Marokkos Zollbehörde ermittelt gegen fünf Unternehmen, die im Verdacht stehen, betrügerische Geldtransfers im Umfang von rund 370 Millionen US-Dollar ins Ausland organisiert zu haben. Die Kontrolleure identifizierten dabei verdächtige Transaktionen mit Exporteuren aus China und Malaysia.
Gefälschte Rechnungen als Deckmantel
Im Zentrum der Ermittlungen stehen Handelsrechnungen, deren angegebene Warenwerte erheblich von internationalen Referenzpreisen abwichen. Durch diese systematische Überfakturierung soll es den beteiligten Unternehmen gelungen sein, illegale Devisenbeträge unter dem Deckmantel legaler Handelsgeschäfte außer Landes zu schaffen – eine Methode, die im internationalen Kontext als „Trade-Based Money Laundering“ bekannt ist.

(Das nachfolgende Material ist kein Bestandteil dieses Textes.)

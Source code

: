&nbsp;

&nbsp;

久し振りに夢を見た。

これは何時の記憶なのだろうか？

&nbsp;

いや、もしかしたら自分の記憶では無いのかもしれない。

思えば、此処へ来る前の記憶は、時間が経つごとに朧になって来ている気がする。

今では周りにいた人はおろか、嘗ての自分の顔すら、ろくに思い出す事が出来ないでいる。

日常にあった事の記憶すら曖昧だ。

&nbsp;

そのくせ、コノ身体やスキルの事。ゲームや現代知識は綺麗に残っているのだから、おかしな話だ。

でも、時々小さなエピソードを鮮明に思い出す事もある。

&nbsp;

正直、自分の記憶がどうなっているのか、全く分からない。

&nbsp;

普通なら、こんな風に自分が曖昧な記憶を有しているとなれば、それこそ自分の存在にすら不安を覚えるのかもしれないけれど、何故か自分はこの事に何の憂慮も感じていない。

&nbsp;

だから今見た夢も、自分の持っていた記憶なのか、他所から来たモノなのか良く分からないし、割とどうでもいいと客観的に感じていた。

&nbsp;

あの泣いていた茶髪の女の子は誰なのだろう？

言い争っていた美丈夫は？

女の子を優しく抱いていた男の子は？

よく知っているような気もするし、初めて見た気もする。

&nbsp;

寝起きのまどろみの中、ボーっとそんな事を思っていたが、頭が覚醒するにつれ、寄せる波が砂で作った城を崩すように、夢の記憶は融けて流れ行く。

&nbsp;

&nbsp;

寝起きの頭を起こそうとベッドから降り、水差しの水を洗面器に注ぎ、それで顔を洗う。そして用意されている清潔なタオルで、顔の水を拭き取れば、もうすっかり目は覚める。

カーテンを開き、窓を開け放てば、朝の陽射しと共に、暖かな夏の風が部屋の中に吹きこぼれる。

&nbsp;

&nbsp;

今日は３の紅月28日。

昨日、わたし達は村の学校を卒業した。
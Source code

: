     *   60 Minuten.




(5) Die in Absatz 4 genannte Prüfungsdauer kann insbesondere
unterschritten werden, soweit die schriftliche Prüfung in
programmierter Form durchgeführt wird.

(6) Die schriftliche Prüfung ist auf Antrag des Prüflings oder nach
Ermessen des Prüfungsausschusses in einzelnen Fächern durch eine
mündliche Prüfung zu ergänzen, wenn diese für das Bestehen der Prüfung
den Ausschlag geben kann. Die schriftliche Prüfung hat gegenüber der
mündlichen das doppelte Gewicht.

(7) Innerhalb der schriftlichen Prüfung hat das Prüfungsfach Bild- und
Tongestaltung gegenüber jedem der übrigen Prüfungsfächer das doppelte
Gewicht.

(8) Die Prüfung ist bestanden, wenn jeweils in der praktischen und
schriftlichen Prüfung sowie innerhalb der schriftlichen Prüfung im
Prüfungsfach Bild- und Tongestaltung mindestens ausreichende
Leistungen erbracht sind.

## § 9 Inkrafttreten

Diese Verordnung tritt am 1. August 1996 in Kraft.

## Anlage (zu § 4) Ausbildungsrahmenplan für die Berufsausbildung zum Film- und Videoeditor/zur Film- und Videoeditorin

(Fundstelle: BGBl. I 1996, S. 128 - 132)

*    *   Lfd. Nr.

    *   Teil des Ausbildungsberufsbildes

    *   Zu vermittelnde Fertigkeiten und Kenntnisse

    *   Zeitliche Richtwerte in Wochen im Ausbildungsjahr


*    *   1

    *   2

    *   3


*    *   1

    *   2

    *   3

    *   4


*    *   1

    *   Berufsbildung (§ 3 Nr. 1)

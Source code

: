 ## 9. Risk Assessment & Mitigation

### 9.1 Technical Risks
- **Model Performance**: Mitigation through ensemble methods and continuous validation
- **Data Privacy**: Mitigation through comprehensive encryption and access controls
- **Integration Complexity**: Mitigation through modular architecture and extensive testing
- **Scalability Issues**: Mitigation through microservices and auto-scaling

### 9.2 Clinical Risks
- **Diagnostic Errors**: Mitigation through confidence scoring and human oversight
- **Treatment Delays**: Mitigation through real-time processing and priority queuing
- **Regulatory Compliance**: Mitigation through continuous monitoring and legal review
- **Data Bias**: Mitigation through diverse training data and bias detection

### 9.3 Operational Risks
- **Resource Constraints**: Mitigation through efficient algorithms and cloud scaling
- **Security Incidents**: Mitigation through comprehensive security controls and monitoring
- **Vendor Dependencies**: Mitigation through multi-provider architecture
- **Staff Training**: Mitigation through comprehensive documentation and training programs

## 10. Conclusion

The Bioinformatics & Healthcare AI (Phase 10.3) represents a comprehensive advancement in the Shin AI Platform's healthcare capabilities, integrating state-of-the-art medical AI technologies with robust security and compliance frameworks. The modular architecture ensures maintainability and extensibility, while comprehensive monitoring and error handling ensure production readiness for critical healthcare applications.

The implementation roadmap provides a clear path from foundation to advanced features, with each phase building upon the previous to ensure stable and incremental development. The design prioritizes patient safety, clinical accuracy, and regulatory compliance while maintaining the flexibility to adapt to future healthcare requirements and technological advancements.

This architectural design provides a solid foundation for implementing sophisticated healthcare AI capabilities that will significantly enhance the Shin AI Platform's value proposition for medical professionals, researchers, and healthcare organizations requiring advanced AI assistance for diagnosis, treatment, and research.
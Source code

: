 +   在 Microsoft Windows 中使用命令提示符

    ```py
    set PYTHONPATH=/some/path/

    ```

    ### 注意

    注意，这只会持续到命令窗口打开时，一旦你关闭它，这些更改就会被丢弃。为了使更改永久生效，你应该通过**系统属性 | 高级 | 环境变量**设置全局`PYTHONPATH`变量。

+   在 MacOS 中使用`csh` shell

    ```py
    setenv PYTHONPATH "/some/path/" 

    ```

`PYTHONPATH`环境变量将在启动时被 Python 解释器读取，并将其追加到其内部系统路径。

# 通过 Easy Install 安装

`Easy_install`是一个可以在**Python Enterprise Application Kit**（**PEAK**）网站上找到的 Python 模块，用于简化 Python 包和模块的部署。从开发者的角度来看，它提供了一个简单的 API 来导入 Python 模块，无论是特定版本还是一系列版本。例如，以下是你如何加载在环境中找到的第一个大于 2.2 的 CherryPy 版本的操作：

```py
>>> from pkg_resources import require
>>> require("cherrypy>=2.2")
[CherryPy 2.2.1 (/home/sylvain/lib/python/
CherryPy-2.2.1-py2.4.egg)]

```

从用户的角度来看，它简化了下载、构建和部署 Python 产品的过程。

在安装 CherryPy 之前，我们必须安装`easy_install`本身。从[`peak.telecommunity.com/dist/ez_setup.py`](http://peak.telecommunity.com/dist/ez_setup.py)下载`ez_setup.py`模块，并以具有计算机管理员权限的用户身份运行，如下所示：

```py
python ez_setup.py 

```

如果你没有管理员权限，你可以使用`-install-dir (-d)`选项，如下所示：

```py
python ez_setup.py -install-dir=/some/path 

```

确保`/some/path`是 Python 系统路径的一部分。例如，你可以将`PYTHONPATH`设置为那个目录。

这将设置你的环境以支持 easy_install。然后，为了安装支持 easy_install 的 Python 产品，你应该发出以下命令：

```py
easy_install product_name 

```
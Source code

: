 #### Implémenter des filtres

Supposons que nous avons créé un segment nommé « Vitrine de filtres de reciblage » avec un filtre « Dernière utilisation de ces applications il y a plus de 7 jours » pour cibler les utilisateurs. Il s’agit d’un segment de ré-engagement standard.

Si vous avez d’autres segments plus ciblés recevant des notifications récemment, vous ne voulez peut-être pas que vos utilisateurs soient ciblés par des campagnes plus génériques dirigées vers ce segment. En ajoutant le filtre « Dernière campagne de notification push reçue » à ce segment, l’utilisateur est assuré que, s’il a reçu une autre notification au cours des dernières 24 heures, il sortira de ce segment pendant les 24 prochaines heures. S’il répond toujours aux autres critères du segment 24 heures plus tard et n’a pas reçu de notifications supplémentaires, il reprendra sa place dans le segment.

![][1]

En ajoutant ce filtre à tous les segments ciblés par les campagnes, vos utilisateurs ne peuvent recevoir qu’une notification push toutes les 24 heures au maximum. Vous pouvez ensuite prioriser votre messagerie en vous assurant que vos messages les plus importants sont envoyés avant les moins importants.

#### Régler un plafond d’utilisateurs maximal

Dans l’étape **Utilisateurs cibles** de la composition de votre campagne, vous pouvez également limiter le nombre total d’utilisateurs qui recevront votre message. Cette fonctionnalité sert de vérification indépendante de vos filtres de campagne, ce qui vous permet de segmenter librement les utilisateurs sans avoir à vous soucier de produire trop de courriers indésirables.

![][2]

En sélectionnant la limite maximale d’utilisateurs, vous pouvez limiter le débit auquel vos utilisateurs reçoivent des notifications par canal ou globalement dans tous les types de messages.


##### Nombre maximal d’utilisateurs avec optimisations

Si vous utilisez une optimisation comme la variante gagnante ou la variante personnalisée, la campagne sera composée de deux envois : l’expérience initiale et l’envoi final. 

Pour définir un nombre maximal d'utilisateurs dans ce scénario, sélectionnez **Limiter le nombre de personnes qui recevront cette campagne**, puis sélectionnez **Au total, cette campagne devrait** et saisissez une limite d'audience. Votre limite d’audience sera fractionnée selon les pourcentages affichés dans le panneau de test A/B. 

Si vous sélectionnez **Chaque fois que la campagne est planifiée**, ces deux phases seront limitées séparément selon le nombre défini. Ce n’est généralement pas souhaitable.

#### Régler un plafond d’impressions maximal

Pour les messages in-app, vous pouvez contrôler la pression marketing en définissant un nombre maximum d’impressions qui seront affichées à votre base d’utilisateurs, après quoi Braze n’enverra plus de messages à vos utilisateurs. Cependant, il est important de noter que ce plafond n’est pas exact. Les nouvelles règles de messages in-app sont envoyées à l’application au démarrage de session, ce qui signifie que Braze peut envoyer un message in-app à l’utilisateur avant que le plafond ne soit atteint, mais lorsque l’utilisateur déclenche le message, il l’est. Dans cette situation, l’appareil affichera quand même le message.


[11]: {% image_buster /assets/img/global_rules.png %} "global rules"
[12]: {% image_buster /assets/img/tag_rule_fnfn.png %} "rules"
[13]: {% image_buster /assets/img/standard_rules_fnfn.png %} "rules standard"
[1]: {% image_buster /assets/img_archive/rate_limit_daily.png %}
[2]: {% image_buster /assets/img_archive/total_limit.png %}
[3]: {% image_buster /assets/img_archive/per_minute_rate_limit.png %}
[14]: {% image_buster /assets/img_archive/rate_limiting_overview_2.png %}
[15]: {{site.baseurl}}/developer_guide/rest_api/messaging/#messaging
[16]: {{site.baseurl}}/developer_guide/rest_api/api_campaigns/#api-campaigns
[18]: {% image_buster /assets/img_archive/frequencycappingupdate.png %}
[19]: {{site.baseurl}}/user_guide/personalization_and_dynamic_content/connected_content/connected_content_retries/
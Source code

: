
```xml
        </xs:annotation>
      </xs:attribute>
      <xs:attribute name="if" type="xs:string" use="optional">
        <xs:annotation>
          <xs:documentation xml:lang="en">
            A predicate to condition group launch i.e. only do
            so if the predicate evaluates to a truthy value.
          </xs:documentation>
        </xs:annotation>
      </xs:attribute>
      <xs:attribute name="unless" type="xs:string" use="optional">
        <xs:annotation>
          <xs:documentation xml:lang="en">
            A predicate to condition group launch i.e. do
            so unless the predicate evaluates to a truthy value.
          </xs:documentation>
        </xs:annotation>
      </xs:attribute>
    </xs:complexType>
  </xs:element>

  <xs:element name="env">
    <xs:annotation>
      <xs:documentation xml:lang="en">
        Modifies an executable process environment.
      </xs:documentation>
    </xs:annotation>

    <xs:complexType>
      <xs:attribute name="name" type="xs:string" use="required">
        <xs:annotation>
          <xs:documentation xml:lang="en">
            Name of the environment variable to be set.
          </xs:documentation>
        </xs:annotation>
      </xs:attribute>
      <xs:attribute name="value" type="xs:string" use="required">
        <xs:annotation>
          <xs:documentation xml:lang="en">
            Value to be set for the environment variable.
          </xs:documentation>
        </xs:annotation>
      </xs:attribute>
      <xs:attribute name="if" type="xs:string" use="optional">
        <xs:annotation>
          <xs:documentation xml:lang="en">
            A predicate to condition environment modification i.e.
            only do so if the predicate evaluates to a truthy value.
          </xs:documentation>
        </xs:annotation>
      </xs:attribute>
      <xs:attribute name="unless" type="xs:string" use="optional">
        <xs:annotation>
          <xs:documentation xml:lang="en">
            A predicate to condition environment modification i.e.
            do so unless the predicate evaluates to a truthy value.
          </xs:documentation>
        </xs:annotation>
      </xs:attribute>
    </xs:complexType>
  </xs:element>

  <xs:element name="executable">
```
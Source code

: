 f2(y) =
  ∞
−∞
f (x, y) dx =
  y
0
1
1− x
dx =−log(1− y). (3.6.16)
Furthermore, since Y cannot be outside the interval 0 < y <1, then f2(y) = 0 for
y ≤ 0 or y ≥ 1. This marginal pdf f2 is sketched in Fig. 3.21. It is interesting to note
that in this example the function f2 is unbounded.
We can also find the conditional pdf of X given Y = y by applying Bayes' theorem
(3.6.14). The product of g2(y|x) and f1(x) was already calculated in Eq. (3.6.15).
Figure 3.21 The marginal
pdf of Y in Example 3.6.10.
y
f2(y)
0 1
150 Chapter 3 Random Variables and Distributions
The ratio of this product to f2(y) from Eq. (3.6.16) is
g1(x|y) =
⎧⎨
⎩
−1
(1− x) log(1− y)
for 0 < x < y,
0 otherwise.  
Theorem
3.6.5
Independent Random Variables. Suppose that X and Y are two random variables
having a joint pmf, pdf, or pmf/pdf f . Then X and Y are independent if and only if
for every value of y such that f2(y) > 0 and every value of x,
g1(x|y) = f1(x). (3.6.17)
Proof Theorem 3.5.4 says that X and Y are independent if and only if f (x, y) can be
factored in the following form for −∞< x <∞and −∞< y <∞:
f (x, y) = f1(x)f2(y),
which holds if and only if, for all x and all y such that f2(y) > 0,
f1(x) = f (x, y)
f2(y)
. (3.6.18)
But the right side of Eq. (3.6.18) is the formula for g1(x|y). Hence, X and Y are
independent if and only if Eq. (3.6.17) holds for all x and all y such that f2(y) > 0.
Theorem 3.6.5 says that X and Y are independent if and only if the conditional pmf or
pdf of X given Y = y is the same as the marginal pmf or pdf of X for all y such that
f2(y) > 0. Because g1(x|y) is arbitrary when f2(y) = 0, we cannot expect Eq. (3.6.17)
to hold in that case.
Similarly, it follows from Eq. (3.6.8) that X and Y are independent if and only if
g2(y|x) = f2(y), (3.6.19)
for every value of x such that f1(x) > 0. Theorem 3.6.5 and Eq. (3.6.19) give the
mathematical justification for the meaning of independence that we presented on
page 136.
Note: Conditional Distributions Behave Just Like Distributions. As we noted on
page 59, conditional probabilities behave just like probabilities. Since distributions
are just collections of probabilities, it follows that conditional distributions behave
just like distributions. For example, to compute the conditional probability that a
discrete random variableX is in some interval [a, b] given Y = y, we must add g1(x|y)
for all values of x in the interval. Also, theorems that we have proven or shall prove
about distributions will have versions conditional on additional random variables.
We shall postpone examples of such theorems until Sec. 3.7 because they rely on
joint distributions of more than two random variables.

Verdacht auf organisierte Netzwerke
Die laufenden Kontrollen könnten nach Angaben der Behörden zur Eröffnung weiterer Verfahren führen. Die Ermittler gehen davon aus, dass hinter den Vorgängen organisierte Netzwerke stehen könnten, die gezielt Briefkastenfirmen nutzen, um hunderte Millionen Dollar am regulären Finanzsystem vorbeizuschleusen. Der Fall reiht sich ein in verstärkte Bemühungen der marokkanischen Zollverwaltung, die zuletzt bereits gegen Schmuggel von als Gebrauchtware deklarierter Neukleidung sowie gegen weitere Formen der Handelsmanipulation vorgegangen war – Teil einer umfassenderen Digitalisierungs- und Kontrolloffensive, die die Behörde für 2026 angekündigt hatte.